The opening “Somebody Left Me Crying” features Morgan playing the Melbourne Town Hall pipe organ. Morgan had created a special piece to showcase the organ, and the song that emerged has a special place in Aztec history. In the sleeve notes Thorpe claims to have made the song up on the spot as a result of being overwhelmed at the huge sound of the organ as he walked on stage. Matthews disputes this, pointing to the fact that the band knew the chords to play along. Whatever the truth, it’s testament to a sound that was rapidly emerging, and sounds even more impressive on today’s digital sound equipment.

It’s easy to forget that the Aztecs didn’t emerge as instant heroes of the youth movement.

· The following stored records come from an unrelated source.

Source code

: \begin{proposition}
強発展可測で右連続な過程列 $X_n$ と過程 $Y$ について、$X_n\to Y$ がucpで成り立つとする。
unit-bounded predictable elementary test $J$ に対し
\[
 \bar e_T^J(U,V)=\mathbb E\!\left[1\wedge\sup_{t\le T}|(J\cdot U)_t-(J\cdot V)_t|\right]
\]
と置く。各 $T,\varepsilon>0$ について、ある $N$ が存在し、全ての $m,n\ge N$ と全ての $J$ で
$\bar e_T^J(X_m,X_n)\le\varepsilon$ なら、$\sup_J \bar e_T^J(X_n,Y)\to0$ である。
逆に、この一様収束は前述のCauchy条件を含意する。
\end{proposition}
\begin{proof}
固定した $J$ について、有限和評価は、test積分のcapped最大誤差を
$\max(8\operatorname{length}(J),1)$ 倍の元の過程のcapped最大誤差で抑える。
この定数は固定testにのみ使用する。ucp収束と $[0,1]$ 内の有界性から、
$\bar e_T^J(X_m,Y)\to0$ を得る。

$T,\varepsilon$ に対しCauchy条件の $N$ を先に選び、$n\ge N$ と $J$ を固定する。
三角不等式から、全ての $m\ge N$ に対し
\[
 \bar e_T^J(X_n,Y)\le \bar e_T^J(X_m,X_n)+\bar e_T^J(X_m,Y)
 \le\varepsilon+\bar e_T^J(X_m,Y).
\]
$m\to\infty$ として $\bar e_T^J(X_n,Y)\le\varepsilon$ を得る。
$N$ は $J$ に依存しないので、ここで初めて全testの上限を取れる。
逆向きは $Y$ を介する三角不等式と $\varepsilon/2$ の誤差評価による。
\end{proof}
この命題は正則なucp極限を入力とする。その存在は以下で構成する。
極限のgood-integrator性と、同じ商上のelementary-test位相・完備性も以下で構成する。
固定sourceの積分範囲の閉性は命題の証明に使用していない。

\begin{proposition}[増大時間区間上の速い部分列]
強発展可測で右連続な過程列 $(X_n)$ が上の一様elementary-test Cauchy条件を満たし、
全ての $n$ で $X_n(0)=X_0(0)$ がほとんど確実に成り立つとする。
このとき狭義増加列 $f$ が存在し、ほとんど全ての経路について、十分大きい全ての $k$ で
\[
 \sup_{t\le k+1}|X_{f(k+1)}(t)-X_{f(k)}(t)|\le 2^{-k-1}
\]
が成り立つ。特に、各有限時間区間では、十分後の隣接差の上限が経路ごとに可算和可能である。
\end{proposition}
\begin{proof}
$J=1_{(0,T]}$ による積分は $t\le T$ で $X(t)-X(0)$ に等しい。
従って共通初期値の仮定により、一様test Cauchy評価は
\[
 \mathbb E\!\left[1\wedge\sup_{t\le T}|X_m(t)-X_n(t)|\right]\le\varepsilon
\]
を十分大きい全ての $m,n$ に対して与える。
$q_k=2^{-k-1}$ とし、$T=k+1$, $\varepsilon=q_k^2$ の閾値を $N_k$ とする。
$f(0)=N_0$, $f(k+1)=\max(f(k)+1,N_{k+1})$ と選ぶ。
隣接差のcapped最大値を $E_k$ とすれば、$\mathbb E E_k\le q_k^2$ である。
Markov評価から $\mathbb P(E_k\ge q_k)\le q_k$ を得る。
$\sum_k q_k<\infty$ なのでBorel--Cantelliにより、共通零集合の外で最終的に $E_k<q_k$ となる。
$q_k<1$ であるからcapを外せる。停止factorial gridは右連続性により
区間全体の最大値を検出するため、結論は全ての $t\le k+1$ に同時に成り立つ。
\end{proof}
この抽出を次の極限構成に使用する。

Thorpie wasn’t initially a guitarist, and the lineup seesawed as it searched for “the sound”. This concert is seven months before Sunbury, but shows how important the brief Lobby Loyde Aztec period was in allowing Thorpe to move on from his pop star image.

“Time To Live” captures the band emerging as a rock powerhouse, and “Be Bop A Lula” is the link between Thorpe’s late fifties Brisbane rock’n’roll origins and the soon to be iconic Sunbury Aztecs. “Momma” is excitement personified, and features a Gil Matthews (“I’d like to introduce our new drummer”) drum solo to remind you that it was 1971. This is a time capsule, but it stands today as a loud, joyous celebration of rock music. Really, it is the sound of a generation preparing to blow 23 years of conservative dominance away, the Aztecs as the voice of change.

If the CD only contained the Melbourne Town Hall concert it would be easily worth its price, but here the bonus tracks more than double its value. You get the complete A and B sides of the three Havoc singles the band recorded. Although never a singles band, “The Dawn Song”, “Most People I Know” and “Believe It Just Like Me" retain a special place in the hearts of early seventies radio devotees. The B sides also capture the jamming side of the band. The studio version of “Time To Live” presents an opportunity to compare the live and studio sounds of the band directly.

Rounding out the collection is another rarity, a previously unreleased version of “Long Live Rock’n’Roll” recorded live at the Rosebud outdoor festival in 1972. It features the Sunbury Aztecs lineup with Bruce Howard replacing Warren Morgan on keyboards. It’s a fitting end to this unique collection, leading neatly into the Live! At Sunbury release.

This is a fitting requiem for Thorpie – a disc that captures the sound of the band that crystallised what it meant to be young for a generation of Australians. Just one final word: make sure that if you really want to pay tribute to Billy Thorpe, put this on somewhere that you can play it very loud!

Tracks :

Somebody left me crying
Time to live
Be -bop- a-lula

Link : @

Ripped by : evermoreblues

Artwork included


  1. Saw Thorpie and the Aztecs on a double bill with Lobby LLoyd and the Coloured Balls, at the Armidale Town Hall(Armidale has the University of New England, in northern New South Wales), they were so loud you could feel every note vibrating through your body, Crazy Show, both bands were pretty deafening, hahaha. Was a good time in the early seventies for touring bands, getting outside of the main cities.